The build artifact is a zipped `.app` bundle produced by `mac/Scripts/package-app.sh`. See `RELEASING.md` for how the GitHub Actions workflow uses it.
## GNOME Extension (`gnome/`)
Plain JavaScript, no bundler. Targets GNOME Shell 45-50 (`metadata.json`).
- `extension.js` is the entry point. On `enable()` it constructs a `CodeBurnIndicator` and adds it to the panel.
- `indicator.js` is the popover. It owns the period selector, the insight tabs, and the provider filter.
- `dataClient.js` wraps `Gio.Subprocess` to call the CLI. It validates argv against the same allowlist pattern as the macOS client and augments PATH with `~/.local/bin`, `~/.npm-global/bin`, `~/.volta/bin`, `~/.bun/bin`, `~/.cargo/bin`, `~/.asdf/shims`, and a few others.
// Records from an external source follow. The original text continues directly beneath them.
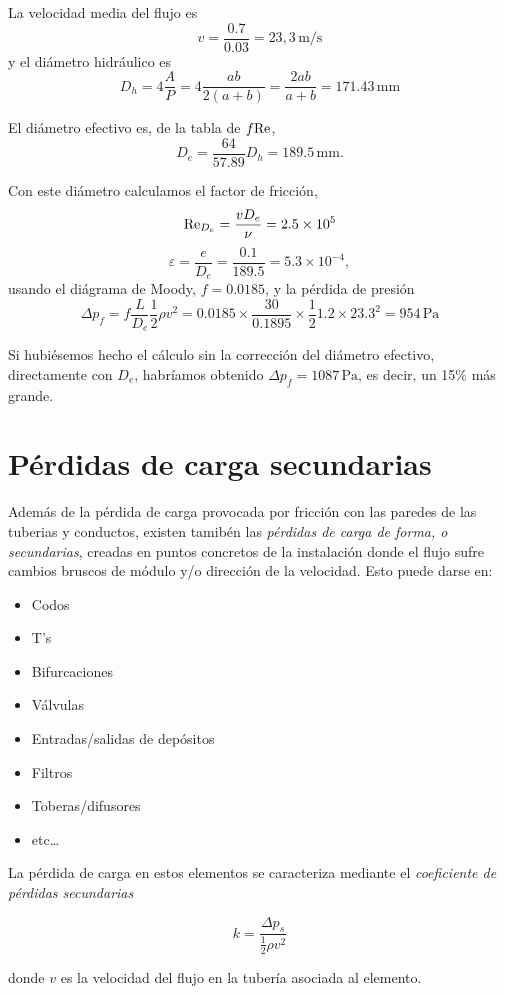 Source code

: La velocidad media del flujo es
\[
v = \frac{0.7}{0.03} = 23,3 \, \text{m/s}
\]
y el diámetro hidráulico es
\[
D_h = 4\frac{A}{P}=4\frac{ab}{2(a+b)}=\frac{2ab}{a+b}=171.43\,\text{mm}
\]

El diámetro efectivo es, de la tabla de $f\text{Re}$,
\[
D_e = \frac{64}{57.89}D_h = 189.5\,\text{mm}.
\]

Con este diámetro calculamos el factor de fricción,
\[
\text{Re}_{D_e}=\frac{v D_e}{\nu} = 2.5\times 10^5
\]
\[
\varepsilon = \frac{e}{D_e}=\frac{0.1}{189.5}=5.3\times10^{-4},
\]
usando el diágrama de Moody, $f=0.0185$, y la pérdida de presión
\[
\Delta p_f = f \frac{L}{D_e}\frac{1}{2}\rho v^2= 0.0185\times \frac{30}{0.1895}\times\frac{1}{2}1.2\times23.3^2 = 954\,\text{Pa}
\]

Si hubiésemos hecho el cálculo sin la corrección del diámetro efectivo, directamente con $D_e$, habríamos obtenido $\Delta p_f = 1087\,\text{Pa}$, es decir, un 15\% más grande. 

\section{Pérdidas de carga secundarias}

Además de la pérdida de carga provocada por fricción con las paredes de las tuberias y conductos, existen tamibén las {\it pérdidas de carga de forma, o secundarias}, creadas en puntos concretos de la instalación donde el flujo sufre cambios bruscos de módulo y/o dirección de la velocidad. Esto puede darse en:
\begin{itemize}
	\item Codos
	\item T's
	\item Bifurcaciones
	\item Válvulas
	\item Entradas/salidas de depósitos
	\item Filtros
	\item Toberas/difusores
	\item etc\ldots
\end{itemize}  

La pérdida de carga en estos elementos se caracteriza mediante el \textit{coeficiente de pérdidas secundarias}

\begin{equation}
	k = \frac{\Delta p_s}{\frac{1}{2}\rho v^2}
\end{equation}

donde $v$ es la velocidad del flujo en la tuber\'ia asociada al elemento.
Results are cached for 300 seconds.
- `prefs.js` is the settings dialog backed by `schemas/org.gnome.shell.extensions.codeburn.gschema.xml`.
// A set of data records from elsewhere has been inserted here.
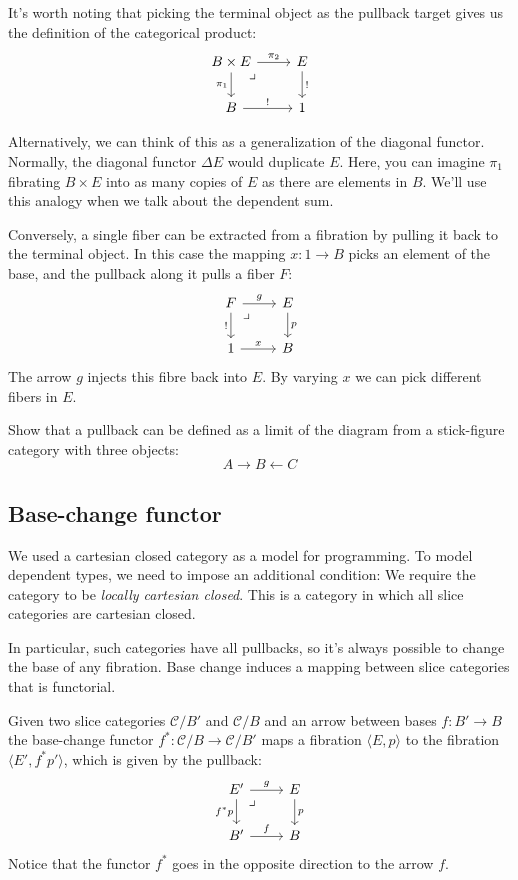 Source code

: \documentclass[DaoFP]{subfiles}
\begin{document}
It's worth noting that picking the terminal object as the pullback target gives us the definition of the categorical product:
\[
 \begin{tikzcd}
 B \times E
 \arrow[d, "\pi_1"']
 \arrow[r, "\pi_2"]
\arrow[dr, phantom,  , very near start, "\lrcorner"]
 & E
 \arrow[d, "!"]
 \\
 B
 \arrow[r, "!"]
 &
 1
  \end{tikzcd}
\]

Alternatively, we can think of this as a generalization of the diagonal functor. Normally, the diagonal functor $\Delta E$ would duplicate $E$. Here, you can imagine $\pi_1$ fibrating $B\times E$ into as many copies of $E$ as there are elements in $B$. We'll use this analogy when we talk about the dependent sum.

Conversely, a single fiber can be extracted from a fibration by pulling it back to the terminal object. In this case the mapping $x \colon 1 \to B$ picks an element of the base, and the pullback along it pulls a fiber $F$:
\[
 \begin{tikzcd}
 F
 \arrow[d, "!"']
 \arrow[r, "g"]
\arrow[dr, phantom,  , very near start, "\lrcorner"]
 & E
 \arrow[d, "p"]
 \\
 1
 \arrow[r, "x"]
 &
 B
  \end{tikzcd}
\]
The arrow $g$ injects this fibre back into $E$. By varying $x$ we can pick different fibers in $E$.

\begin{exercise}
Show that a pullback can be defined as a limit of the diagram from a stick-figure category with three objects:
\[ A \rightarrow B \leftarrow C \]
\end{exercise}

\subsection{Base-change functor}

We used a cartesian closed category as a model for programming. To model dependent types, we need to impose an additional condition: We require the category to be \emph{locally cartesian closed}. This is a category in which all slice categories are cartesian closed. 

In particular, such categories have all pullbacks, so it's always possible to change the base of any fibration.  Base change induces a mapping between slice categories that is functorial. 

Given two slice categories $\mathcal{C}/B'$ and $\mathcal{C}/B$ and an arrow between bases $f \colon B' \to B$ the base-change functor $f^* \colon \mathcal{C}/B \to \mathcal{C}/B'$ maps a fibration $\langle E, p \rangle$ to the fibration $\langle E', f^* p' \rangle$, which is given by the pullback:
\[
 \begin{tikzcd}
 E'
\arrow[dr, phantom,  , very near start, "\lrcorner"]
 \arrow[d, "f^*p"']
 \arrow[r, "g"]
 & E
 \arrow[d, "p"]
 \\
 B'
 \arrow[r, "f"]
 &B
  \end{tikzcd}
\]
Notice that the functor $f^*$ goes in the opposite direction to the arrow $f$.
\end{document}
- `install.sh` copies the extension into `~/.local/share/gnome-shell/extensions/`.
## Build (`scripts/`, `tsup.config.ts`)
`npm run build` is two steps:
1. `node scripts/bundle-litellm.mjs` fetches the latest litellm pricing JSON and writes `src/data/litellm-snapshot.json`. The bundle script keeps a manual override for MiniMax variants. Direct (un-prefixed) entries win over prefixed ones. The result is checked in so the build is reproducible.
2. `tsup` reads `tsup.config.ts` and emits a single ESM bundle at `dist/cli.js` with a Node shebang banner. No source maps in publish builds; sourcemaps on for development.
The `prepublishOnly` hook in `package.json` runs `npm run build` so `npm publish` always ships fresh code.
## Tests
`npm test` runs vitest. Forty-two test files live under `tests/`:
- `tests/` root (27 files) covers CLI, parser, optimize, cache, format, models, plans.
- `tests/security/` (1 file) covers prototype-pollution guards.
- `tests/providers/` (14 files) covers per-provider parsing.
- `tests/fixtures/` holds redacted real-world session data.
Five providers ship without dedicated test files today: `antigravity`, `claude`, `gemini`, `goose`, `qwen`. Closing this gap is a standing good-first-issue.
CI runs Semgrep against `.semgrep/rules/no-bracket-assign-hot-paths.yml` over `src/providers/` and `src/parser.ts` (`.github/workflows/ci.yml`). It does not run vitest in CI today; tests run locally before publish.